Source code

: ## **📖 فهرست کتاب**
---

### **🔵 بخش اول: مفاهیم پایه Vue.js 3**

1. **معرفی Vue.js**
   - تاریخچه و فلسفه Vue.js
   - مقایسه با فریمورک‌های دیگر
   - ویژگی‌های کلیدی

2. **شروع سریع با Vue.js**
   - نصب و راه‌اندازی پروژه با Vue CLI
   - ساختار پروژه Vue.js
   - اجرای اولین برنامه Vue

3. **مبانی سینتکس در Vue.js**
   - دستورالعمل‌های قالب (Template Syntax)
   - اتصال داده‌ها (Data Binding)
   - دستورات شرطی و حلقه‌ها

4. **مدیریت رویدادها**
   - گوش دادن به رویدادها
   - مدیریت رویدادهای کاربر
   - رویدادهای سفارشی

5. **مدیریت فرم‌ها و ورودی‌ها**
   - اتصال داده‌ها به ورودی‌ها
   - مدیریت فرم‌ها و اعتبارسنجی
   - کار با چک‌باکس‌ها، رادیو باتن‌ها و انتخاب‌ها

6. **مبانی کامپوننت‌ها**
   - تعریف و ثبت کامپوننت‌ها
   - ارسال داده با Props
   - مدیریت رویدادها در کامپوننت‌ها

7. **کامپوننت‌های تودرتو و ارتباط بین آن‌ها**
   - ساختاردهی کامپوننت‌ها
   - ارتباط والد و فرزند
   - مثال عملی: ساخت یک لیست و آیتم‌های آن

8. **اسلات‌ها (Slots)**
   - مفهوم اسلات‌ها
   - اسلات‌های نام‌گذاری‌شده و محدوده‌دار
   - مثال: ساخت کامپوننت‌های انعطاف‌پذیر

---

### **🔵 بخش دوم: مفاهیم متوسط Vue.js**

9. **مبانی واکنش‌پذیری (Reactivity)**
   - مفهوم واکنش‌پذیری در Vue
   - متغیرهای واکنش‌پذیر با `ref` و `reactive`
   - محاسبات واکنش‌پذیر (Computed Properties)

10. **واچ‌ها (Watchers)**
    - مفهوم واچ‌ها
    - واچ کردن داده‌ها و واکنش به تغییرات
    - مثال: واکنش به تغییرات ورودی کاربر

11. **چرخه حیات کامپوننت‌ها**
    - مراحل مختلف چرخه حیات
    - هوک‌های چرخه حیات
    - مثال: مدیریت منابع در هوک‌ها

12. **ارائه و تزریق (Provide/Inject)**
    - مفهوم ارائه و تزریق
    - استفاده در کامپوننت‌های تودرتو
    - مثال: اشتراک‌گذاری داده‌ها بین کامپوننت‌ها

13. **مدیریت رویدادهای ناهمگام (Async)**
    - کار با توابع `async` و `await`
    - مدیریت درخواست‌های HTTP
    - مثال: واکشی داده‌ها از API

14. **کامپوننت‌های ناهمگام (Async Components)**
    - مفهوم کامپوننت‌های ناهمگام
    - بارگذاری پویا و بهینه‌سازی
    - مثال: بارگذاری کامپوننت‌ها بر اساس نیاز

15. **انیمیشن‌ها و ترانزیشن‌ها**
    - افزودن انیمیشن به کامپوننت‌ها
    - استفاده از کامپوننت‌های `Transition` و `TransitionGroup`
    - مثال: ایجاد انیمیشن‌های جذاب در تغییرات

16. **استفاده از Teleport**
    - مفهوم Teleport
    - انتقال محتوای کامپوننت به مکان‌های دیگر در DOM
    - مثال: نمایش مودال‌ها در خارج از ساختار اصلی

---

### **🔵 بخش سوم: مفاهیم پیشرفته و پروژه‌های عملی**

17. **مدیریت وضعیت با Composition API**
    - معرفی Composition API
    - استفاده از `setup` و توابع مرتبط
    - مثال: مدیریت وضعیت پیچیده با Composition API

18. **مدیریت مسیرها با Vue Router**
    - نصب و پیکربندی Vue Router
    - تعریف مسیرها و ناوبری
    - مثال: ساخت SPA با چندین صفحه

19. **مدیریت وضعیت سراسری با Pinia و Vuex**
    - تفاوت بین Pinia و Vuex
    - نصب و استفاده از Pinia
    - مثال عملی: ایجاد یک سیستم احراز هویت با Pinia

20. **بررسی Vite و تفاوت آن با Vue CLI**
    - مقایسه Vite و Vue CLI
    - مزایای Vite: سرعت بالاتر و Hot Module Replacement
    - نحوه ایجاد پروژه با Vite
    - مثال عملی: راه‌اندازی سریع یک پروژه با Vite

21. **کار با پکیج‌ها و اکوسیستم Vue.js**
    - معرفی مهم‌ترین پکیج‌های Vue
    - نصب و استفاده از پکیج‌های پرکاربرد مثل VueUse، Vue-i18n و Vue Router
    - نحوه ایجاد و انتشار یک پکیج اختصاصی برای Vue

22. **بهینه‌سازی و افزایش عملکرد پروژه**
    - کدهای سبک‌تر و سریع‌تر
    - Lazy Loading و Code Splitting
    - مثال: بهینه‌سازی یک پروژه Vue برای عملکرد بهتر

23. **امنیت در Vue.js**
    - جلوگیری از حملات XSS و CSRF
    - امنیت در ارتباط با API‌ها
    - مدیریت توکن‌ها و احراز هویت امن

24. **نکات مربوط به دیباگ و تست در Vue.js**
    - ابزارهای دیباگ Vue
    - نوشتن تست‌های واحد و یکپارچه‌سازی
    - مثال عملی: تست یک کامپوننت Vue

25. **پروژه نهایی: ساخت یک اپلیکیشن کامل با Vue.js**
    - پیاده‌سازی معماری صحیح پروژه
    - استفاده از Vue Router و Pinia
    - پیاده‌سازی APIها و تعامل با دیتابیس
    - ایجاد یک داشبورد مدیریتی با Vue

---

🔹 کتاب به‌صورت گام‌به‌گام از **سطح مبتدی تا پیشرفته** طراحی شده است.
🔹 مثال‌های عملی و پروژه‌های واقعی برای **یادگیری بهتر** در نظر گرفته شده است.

REQUIREMENT
Answer with one number, namely how many lines in the records contain the string "تفاوت".

EXERCISE ANSWER
2